Many Biblical metaphors appear in multiple places in the Bible. References to followers of Christ as sheep, for example, are common, as is the metaphorical description of Christ as a shepherd. Other metaphors compare groups to animals or plants. On a larger scale, many parts of the Bible use parables to make important philosophical points. Parables are essentially metaphorical stories that use this figure of speech to make a point about a subject not addressed in the parable itself.

In some cases, a Biblical metaphor can be so important that it is permanently associated with Christianity and the Bible. The Biblical metaphor that names Jesus as a shepherd, for example, is so important to the faith that the term "shepherd" is used outside the Bible to mean Jesus. This is true only of certain popular metaphors from the Bible, as not every metaphor used in the Bible is permanently associated with that text.

It is also possible to use imagery from the Bible to create an effective metaphor. In some cases, this can also be thought of as a Biblical metaphor. Metaphorically calling something a burning bush, for example, requires an understanding of the Bible for meaning. Certain authors use snakes in metaphors specifically in reference to the Bible. Whether this type of metaphor is effective depends on the reader's knowledge in many cases.

One problem with Biblical metaphors is that the Bible is often read in translation, and the original intention of many metaphors has been lost historically.

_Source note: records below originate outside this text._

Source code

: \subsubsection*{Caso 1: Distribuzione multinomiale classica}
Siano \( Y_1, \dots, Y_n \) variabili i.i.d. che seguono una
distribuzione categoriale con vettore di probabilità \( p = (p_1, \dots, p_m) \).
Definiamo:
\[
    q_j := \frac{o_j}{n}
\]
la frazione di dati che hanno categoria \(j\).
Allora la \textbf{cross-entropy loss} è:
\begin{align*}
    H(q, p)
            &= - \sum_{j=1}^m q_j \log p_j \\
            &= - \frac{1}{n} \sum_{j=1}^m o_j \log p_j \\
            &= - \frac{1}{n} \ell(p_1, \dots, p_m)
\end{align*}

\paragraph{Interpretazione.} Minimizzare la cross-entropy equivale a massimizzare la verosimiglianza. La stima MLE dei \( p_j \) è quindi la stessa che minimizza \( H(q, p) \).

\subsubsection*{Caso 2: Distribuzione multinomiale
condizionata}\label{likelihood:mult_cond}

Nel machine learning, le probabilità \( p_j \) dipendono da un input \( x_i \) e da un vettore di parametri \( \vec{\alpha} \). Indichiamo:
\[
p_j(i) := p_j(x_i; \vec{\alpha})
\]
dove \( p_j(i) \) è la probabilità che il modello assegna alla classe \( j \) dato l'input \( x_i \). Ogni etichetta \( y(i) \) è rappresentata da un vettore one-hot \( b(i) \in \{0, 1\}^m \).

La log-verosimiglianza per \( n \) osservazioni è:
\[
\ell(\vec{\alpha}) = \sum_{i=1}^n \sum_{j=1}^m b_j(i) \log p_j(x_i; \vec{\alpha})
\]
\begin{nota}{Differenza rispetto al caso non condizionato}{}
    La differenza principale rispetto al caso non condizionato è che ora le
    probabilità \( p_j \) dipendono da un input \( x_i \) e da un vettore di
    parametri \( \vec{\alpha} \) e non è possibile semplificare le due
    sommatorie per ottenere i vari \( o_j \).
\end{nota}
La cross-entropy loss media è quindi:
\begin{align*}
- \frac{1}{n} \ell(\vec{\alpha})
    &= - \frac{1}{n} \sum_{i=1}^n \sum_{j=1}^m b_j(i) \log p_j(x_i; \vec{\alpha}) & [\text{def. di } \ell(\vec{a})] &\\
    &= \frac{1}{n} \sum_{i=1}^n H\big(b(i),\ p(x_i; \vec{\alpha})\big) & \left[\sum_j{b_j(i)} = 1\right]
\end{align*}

In some cases, the original meaning of the metaphor can be recovered through historical research and knowledge about the period, but in other cases metaphors may not even be apparent. Many alternative interpretations of the Bible, for example, assert that the Holy Grail is a kind of metaphor, though the intended meaning is not always understood. In some interpretations, the Grail is understood to be the womb of Mary Magdalene.

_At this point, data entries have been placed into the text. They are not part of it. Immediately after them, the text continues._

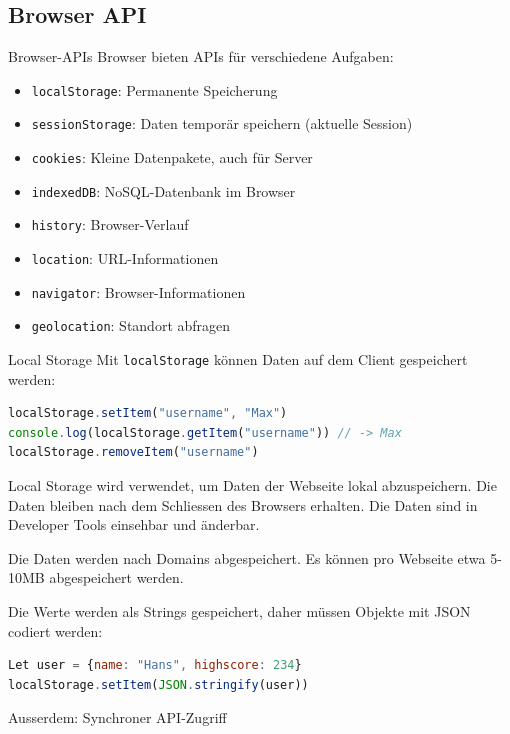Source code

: \pagebreak

\subsection{Browser API}

\begin{concept}{Browser-APIs}
    Browser bieten APIs für verschiedene Aufgaben:
    \begin{itemize}
        \item \texttt{localStorage}: Permanente Speicherung
        \item \texttt{sessionStorage}: Daten temporär speichern (aktuelle Session)
        \item \texttt{cookies}: Kleine Datenpakete, auch für Server
        \item \texttt{indexedDB}: NoSQL-Datenbank im Browser
        \item \texttt{history}: Browser-Verlauf
        \item \texttt{location}: URL-Informationen
        \item \texttt{navigator}: Browser-Informationen
        \item \texttt{geolocation}: Standort abfragen
    \end{itemize}
\end{concept}

\begin{definition}{Local Storage}
Mit \texttt{localStorage} können Daten auf dem Client gespeichert werden:
\begin{lstlisting}[language=JavaScript, style=basesmol]
localStorage.setItem("username", "Max")
console.log(localStorage.getItem("username")) // -> Max
localStorage.removeItem("username")
\end{lstlisting}

Local Storage wird verwendet, um Daten der Webseite lokal abzuspeichern. Die Daten bleiben nach dem Schliessen des Browsers erhalten. Die Daten sind in Developer Tools einsehbar und änderbar.

Die Daten werden nach Domains abgespeichert. Es können pro Webseite etwa 5-10MB abgespeichert werden.

Die Werte werden als Strings gespeichert, daher müssen Objekte mit JSON codiert werden:
\begin{lstlisting}[language=JavaScript, style=basesmol]
Let user = {name: "Hans", highscore: 234}
localStorage.setItem(JSON.stringify(user))
\end{lstlisting}
Ausserdem: Synchroner API-Zugriff
\end{definition}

The Bible is filled with many metaphors, and only a detailed reading informed by historical information can uncover their intended meaning. For Christians, however, the intended meaning is not always the most important meaning. Many people read the Bible as literature, and many more read the Bible purely as a religious text without consideration of its history. In these cases, the meaning of the Bible depends on personal interpretation and the construction of meaning within the text itself.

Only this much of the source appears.